E então ele se virou, caminhando para longe, deixando-a ali, mais uma vez, sozinha com seus fantasmas.
Mas algo dentro dela já sabia:
Gabriel Duarte era uma ferida que nunca cicatrizara.
E agora, debaixo da chuva e das memórias, começava a sangrar outra vez.
A Casa da Colina
A noite caiu pesada sobre Vila Sereno quando Elisa decidiu finalmente voltar à velha casa da colina — seu verdadeiro lar, mesmo que o tempo e a distância tivessem tentado apagá-lo de sua memória.
Subiu pela estrada íngreme em silêncio, sentindo o vento frio chicotear seu rosto, como se a própria cidade tentasse convencê-la a desistir.
Mas ela não iria. Não dessa vez.
Quando atravessou o portão enferrujado, o rangido familiar cortou o silêncio como uma lâmina. A casa Moretti estava lá, imóvel e sombria, uma testemunha silenciosa de tantas histórias enterradas.
As janelas estavam fechadas, e apenas uma lâmpada da varanda tremeluzia, lançando sombras estranhas pelas paredes rachadas.
Empurrou a porta principal, que cedeu com um estalo assustador.
O cheiro de madeira antiga e flores secas tomou suas narinas.

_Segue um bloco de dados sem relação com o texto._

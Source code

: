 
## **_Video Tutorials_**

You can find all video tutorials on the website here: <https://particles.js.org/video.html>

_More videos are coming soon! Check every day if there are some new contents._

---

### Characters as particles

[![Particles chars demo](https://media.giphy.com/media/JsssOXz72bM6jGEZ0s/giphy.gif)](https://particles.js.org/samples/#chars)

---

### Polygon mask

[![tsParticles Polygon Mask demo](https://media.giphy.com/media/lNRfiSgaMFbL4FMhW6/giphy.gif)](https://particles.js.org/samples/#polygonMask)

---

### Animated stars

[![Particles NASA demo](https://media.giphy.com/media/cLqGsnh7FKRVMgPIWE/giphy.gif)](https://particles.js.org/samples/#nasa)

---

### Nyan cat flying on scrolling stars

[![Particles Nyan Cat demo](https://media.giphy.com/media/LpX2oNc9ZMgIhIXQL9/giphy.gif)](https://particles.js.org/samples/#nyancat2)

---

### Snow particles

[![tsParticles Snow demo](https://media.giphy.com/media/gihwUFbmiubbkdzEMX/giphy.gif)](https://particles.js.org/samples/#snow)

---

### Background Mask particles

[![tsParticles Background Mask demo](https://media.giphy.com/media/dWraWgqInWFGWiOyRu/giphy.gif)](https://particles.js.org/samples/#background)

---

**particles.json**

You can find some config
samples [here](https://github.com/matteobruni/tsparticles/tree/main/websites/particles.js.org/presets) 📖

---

Elisa percorreu o corredor com passos lentos, os olhos capturando detalhes que pareciam intocados — a poltrona favorita de Helena, o quadro torto na parede, a escadaria que levava aos quartos.
Tudo parecia congelado no tempo.
Como se a casa tivesse segurado a respiração, esperando por ela.
Subiu as escadas, o som de seus próprios passos ecoando pela casa vazia.
Cada degrau parecia uma memória se desdobrando: risadas infantis, choros abafados, discussões à meia-noite...
No final do corredor, parou diante da porta do antigo quarto da avó.
A maçaneta estava fria sob sua mão. Girou-a devagar e entrou.
A cama estava arrumada, como se Helena pudesse voltar a qualquer momento. Sobre a cômoda, um pequeno relicário dourado chamava atenção. Elisa se aproximou, os dedos trêmulos tocando a superfície envelhecida. Dentro, uma fotografia antiga: ela mesma, ainda criança, abraçada a Helena e... Gabriel.
O coração de Elisa vacilou.
O passado estava mais vivo do que nunca.
E, no fundo, ela sentiu: a casa da colina guardava segredos que Helena levara consigo — mas não para sempre.
Uma corrente de ar frio passou por ela, fazendo a porta se fechar com um estrondo.
Elisa virou-se assustada, o relicário caindo de suas mãos e se espatifando no chão.
Ela não estava sozinha naquela casa.
E, de algum modo, sempre soubera disso.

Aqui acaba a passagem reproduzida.